TASK DETAILS:
Of the entries that follow, how many lines hold the string "requires"? Write the number and nothing more.

══ DATASET RECORDS ══

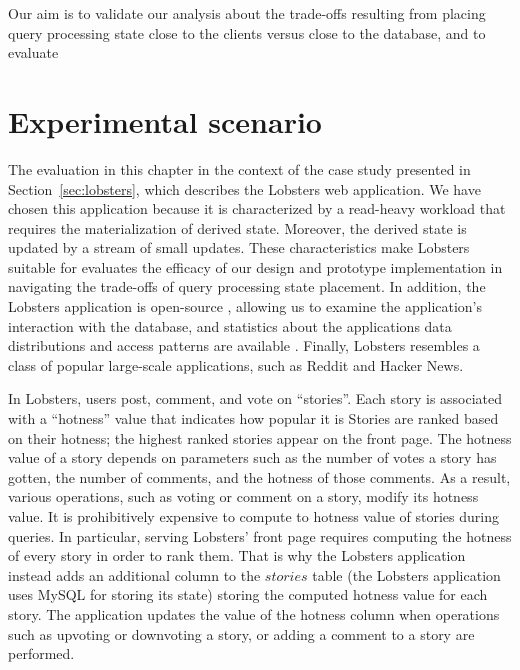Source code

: 
Our aim is to validate our analysis about the trade-offs resulting from placing query processing state close to the clients
versus close to the database,
and to evaluate



\section{Experimental scenario}

The evaluation in this chapter in the context of the case study presented in Section~\ref{sec:lobsters},
which describes the Lobsters \cite{lobste:rs} web application.
We have chosen this application because it is characterized by a read-heavy workload that requires the materialization
of derived state.
Moreover, the derived state is updated by a stream of small updates.
These characteristics make Lobsters suitable for evaluates the efficacy of our design and prototype implementation in
navigating the trade-offs of query processing state placement.
In addition, the Lobsters application is open-source \cite{lobsters:source},
allowing us to examine the application's interaction with the database,
and statistics about the applications data distributions and access patterns are available \cite{lobste:stats}.
Finally, Lobsters resembles a class of popular large-scale applications, such as Reddit and Hacker News.

\bigskip
\noindent
In Lobsters, users post, comment, and vote on ``stories''.
Each story is associated with a ``hotness'' value that indicates how popular it is
Stories are ranked based on their hotness;
the highest ranked stories appear on the front page.
The hotness value of a story depends on parameters such as the number of votes a story has gotten,
the number of comments, and the hotness of those comments.
As a result, various operations, such as voting or comment on a story, modify its hotness value.
It is prohibitively expensive \cite{gjengset:noria} to compute to hotness value of stories during queries.
In particular, serving Lobsters' front page requires computing the hotness of every story in order to rank them.
That is why the Lobsters application instead adds an additional column to the $stories$ table (the Lobsters application
uses MySQL for storing its state) storing the computed hotness value for each story.
The application updates the value of the hotness column when operations such as upvoting or downvoting a story, or
adding a comment to a story are performed.

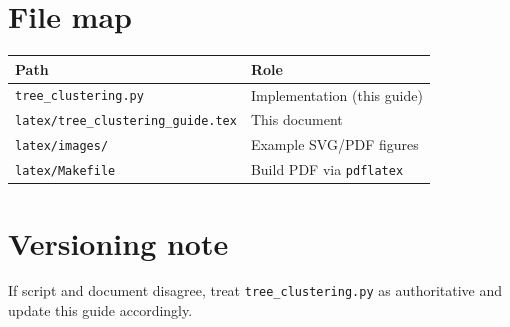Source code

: \documentclass[11pt,a4paper]{article}
\begin{document}
\section{File map}

\begin{center}
\begin{tabular}{@{}ll@{}}
\toprule
Path & Role \\
\midrule
\texttt{tree\_clustering.py} & Implementation (this guide) \\
\texttt{latex/tree\_clustering\_guide.tex} & This document \\
\texttt{latex/images/} & Example SVG/PDF figures \\
\texttt{latex/Makefile} & Build PDF via \texttt{pdflatex} \\
\bottomrule
\end{tabular}
\end{center}

\section{Versioning note}

If script and document disagree, treat \texttt{tree\_clustering.py} as
authoritative and update this guide accordingly.

\appendix
\end{document}
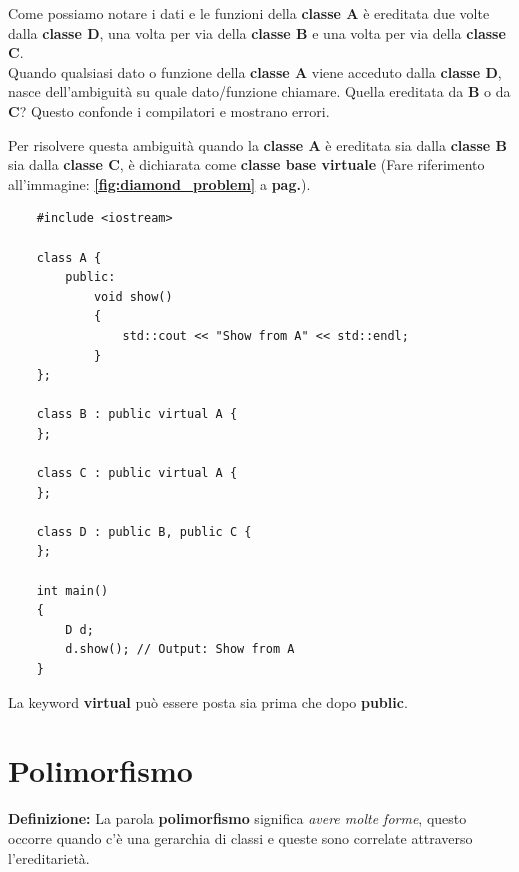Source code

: \textsf{\small Come possiamo notare i dati e le funzioni della \textbf{classe A} è ereditata due volte dalla \textbf{classe D}, una volta per via della \textbf{classe B} e una volta per via della \textbf{classe C}.} \\

\textsf{\small Quando qualsiasi dato o funzione della \textbf{classe A} viene acceduto dalla \textbf{classe D}, nasce dell'ambiguità su quale dato/funzione chiamare. Quella ereditata da \textbf{B} o da \textbf{C}? Questo confonde i compilatori e mostrano errori.}

\textsf{\small Per risolvere questa ambiguità quando la \textbf{classe A} è ereditata sia dalla \textbf{classe B} sia dalla \textbf{classe C}, è dichiarata come \textbf{classe base virtuale} (Fare riferimento all'immagine: \textbf{\ref{fig:diamond_problem}} a \textbf{pag.\pageref{fig:diamond_problem}}).}

\begin{lstlisting}
	#include <iostream>
	
	class A {
		public:
			void show()
			{
				std::cout << "Show from A" << std::endl;
			}
	};

	class B : public virtual A {
	};

	class C : public virtual A {
	};

	class D : public B, public C {
	};

	int main()
	{
		D d;
		d.show(); // Output: Show from A
	}
\end{lstlisting}

\textsf{\small La keyword \textbf{virtual} può essere posta sia prima che dopo \textbf{public}.} \\



\section{Polimorfismo}

\textsf{\small \textbf{Definizione:} La parola \textbf{polimorfismo} significa \emph{avere molte forme}, questo occorre quando c'è una gerarchia di classi e queste sono correlate attraverso l'ereditarietà.} \\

═══

TASK OUTPUT:
2